Gather the lines below that include the string "title", copying each in full.

----------------

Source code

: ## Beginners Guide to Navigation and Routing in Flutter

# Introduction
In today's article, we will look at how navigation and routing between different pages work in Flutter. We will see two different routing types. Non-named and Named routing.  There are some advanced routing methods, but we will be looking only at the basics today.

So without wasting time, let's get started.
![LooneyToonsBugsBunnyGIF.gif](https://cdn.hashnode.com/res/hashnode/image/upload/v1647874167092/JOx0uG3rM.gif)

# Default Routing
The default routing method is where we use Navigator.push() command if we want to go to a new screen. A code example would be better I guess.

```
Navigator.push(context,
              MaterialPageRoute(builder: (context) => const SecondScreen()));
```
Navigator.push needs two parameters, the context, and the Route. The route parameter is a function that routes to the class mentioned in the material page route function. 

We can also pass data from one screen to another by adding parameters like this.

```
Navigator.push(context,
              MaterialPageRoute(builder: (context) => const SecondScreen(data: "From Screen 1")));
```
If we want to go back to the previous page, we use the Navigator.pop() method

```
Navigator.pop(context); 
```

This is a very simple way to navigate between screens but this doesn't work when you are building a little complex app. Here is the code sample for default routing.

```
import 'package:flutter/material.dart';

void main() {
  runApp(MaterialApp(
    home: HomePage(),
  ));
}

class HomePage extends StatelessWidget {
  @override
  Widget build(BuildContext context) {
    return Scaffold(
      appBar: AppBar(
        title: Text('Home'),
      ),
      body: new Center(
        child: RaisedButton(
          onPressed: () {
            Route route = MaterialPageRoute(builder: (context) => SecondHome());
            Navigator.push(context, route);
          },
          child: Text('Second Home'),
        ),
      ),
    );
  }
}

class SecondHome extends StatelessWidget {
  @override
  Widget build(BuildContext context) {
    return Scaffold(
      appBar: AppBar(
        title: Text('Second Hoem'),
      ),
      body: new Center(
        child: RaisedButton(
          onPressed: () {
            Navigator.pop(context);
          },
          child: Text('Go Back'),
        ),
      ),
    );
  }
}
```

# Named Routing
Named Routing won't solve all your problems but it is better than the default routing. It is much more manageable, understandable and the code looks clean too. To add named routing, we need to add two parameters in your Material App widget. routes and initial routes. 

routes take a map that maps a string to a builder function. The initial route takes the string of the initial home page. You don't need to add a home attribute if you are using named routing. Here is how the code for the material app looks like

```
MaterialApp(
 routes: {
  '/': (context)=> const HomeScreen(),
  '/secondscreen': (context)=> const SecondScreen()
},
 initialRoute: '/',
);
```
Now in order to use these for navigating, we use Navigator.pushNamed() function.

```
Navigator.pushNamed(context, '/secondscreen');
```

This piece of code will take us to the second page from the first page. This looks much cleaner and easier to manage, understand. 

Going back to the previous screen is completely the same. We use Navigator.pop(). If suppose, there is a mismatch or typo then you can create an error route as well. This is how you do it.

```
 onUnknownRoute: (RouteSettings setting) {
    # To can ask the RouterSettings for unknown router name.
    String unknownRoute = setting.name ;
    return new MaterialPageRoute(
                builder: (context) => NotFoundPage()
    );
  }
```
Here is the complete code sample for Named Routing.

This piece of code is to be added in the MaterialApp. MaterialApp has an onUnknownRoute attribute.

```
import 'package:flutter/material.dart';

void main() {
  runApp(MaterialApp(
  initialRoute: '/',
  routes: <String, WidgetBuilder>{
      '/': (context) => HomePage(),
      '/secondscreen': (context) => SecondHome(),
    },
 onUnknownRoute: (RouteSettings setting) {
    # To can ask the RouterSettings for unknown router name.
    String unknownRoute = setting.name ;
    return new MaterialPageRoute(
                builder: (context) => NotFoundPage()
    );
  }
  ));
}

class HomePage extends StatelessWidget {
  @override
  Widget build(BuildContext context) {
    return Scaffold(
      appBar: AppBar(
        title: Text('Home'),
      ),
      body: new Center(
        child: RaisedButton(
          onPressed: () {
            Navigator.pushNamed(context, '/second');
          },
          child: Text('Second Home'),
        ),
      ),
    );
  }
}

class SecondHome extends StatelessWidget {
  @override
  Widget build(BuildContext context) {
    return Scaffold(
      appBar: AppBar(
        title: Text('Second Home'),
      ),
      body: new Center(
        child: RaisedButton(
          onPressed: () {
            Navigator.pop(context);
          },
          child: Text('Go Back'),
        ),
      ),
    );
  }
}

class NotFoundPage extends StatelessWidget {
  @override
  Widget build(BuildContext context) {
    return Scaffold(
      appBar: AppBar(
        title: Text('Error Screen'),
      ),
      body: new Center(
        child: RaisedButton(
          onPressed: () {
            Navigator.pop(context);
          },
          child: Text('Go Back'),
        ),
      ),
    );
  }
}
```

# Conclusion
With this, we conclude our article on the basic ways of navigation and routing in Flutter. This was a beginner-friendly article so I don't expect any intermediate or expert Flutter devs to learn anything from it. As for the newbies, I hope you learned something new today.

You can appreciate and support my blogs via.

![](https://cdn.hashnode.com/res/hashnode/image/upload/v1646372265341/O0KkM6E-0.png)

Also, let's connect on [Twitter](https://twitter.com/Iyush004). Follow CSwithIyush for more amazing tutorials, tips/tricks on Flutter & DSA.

----------------

**WORKED SOLUTION:**
        title: Text('Home'),
        title: Text('Second Hoem'),
        title: Text('Home'),
        title: Text('Second Home'),
        title: Text('Error Screen'),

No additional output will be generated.